Pada pertanyaan "Apa tantangan terbesar dalam menjaga identitas nasional saat ini?", Yussy menyoroti pengaruh media sosial dan globalisasi sebagai hambatan utama. Menurutnya, algoritma platform seperti TikTok sering mempromosikan konten asing yang membuat generasi muda lupa akan budaya lokal, ditambah dengan polarisasi politik yang memanfaatkan isu identitas untuk memecah belah. Ia khawatir bahwa tanpa literasi digital yang baik, pemuda bisa kehilangan rasa nasionalisme, terutama di tengah arus informasi palsu yang merusak citra bangsa. Yussy juga menyebutkan tantangan ekonomi, di mana urbanisasi membuat orang muda terputus dari tradisi desa.

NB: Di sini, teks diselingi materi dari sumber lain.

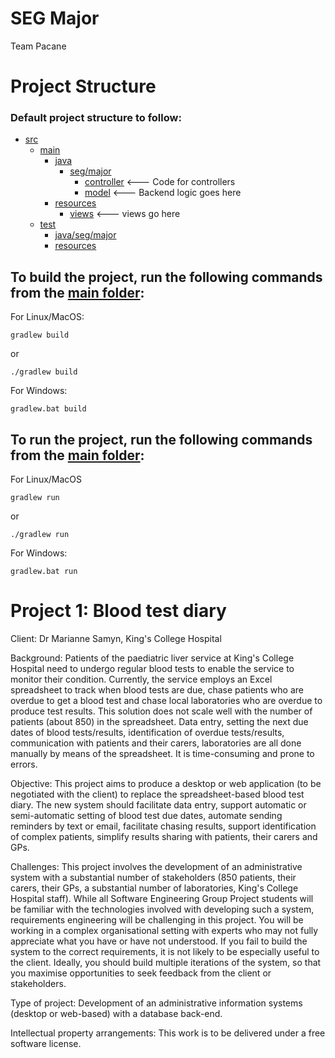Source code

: # SEG Major
Team Pacane

# Project Structure

### Default project structure to follow:
* [src](./src)
    * [main](./src/main)
        * [java](./src/main/java)
            * [seg/major](./src/main/java/seg/major)
                * [controller](./src/main/java/seg/major/controller) <--- Code for controllers
                * [model](./src/main/java/seg/major/model) <--- Backend logic goes here
        * [resources](./src/main/resources)
            * [views](./src/main/resources/views) <--- views go here
    * [test](./src/test)
        * [java/seg/major](./src/test/java/seg/major)
        * [resources](./src/test/resources)


## To build the project, run the following commands from the [main folder](./):

For Linux/MacOS:

    gradlew build

or

    ./gradlew build

For Windows:

    gradlew.bat build

## To run the project, run the following commands from the [main folder](./):

For Linux/MacOS

    gradlew run

or

    ./gradlew run

For Windows:

    gradlew.bat run

# Project 1: Blood test diary
Client: Dr Marianne Samyn, King's College Hospital

Background: Patients of the paediatric liver service at King's College Hospital need to undergo regular blood tests to enable the service to monitor their condition. Currently, the service employs an Excel spreadsheet to track when blood tests are due, chase patients who are overdue to get a blood test and chase local laboratories who are overdue to produce test results. This solution does not scale well with the number of patients (about 850) in the spreadsheet. Data entry, setting the next due dates of blood tests/results, identification of overdue tests/results, communication with patients and their carers, laboratories are all done manually by means of the spreadsheet. It is time-consuming and prone to errors.

Objective: This project aims to produce a desktop or web application (to be negotiated with the client) to replace the spreadsheet-based blood test diary. The new system should facilitate data entry, support automatic or semi-automatic setting of blood test due dates, automate sending reminders by text or email, facilitate chasing results, support identification of complex patients, simplify results sharing with patients, their carers and GPs.

Challenges: This project involves the development of an administrative system with a substantial number of stakeholders (850 patients, their carers, their GPs, a substantial number of laboratories, King's College Hospital staff). While all Software Engineering Group Project students will be familiar with the technologies involved with developing such a system, requirements engineering will be challenging in this project. You will be working in a complex organisational setting with experts who may not fully appreciate what you have or have not understood. If you fail to build the system to the correct requirements, it is not likely to be especially useful to the client. Ideally, you should build multiple iterations of the system, so that you maximise opportunities to seek feedback from the client or stakeholders.

Type of project: Development of an administrative information systems (desktop or web-based) with a database back-end.

Intellectual property arrangements: This work is to be delivered under a free software license.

Terakhir, untuk pertanyaan "Menurut Anda, bagaimana peran generasi muda dalam memperkuat identitas nasional?", Yussy menekankan bahwa pemuda harus menjadi "influencer" positif. Ia menyarankan agar kami memanfaatkan platform digital untuk menciptakan konten kreatif, seperti podcast tentang sejarah perjuangan bangsa atau kolaborasi seni yang memadukan elemen tradisional dengan modern. Sebagai mahasiswa, Yussy mendorong partisipasi dalam kegiatan ekstrakurikuler seperti Pramuka atau komunitas budaya, serta belajar bahasa daerah untuk menghargai keragaman. Baginya, peran kami adalah menjaga identitas nasional agar tetap hidup dan relevan, bukan statis.
C.PENUTUP
- Kesimpulan Narasumber: Pandangan Yussy terhadap identitas nasional mencerminkan semangat optimis generasi muda yang melihatnya sebagai aset dinamis untuk menghadapi tantangan global, dengan penekanan pada peran aktif pemuda melalui inovasi digital dan pendidikan. Secara keseluruhan, ia percaya bahwa identitas nasional dapat diperkuat jika kami, sebagai pemuda, menyeimbangkan pelestarian warisan dengan adaptasi zaman.
- Refleksi Mahasiswa: Refleksi pribadi saya, wawancara ini membuat saya sadar betapa dekatnya isu ini dengan kehidupan sehari-hari kami sebagai mahasiswa seusia. Saya terinspirasi untuk lebih aktif di media sosial dalam mempromosikan budaya Indonesia, sehingga kontribusi kami terhadap bangsa menjadi lebih nyata dan berkelanjutan. Pengalaman ini juga memperkuat keyakinan saya bahwa dialog antar-generasi muda seperti ini esensial untuk membangun nasionalisme yang inklusif.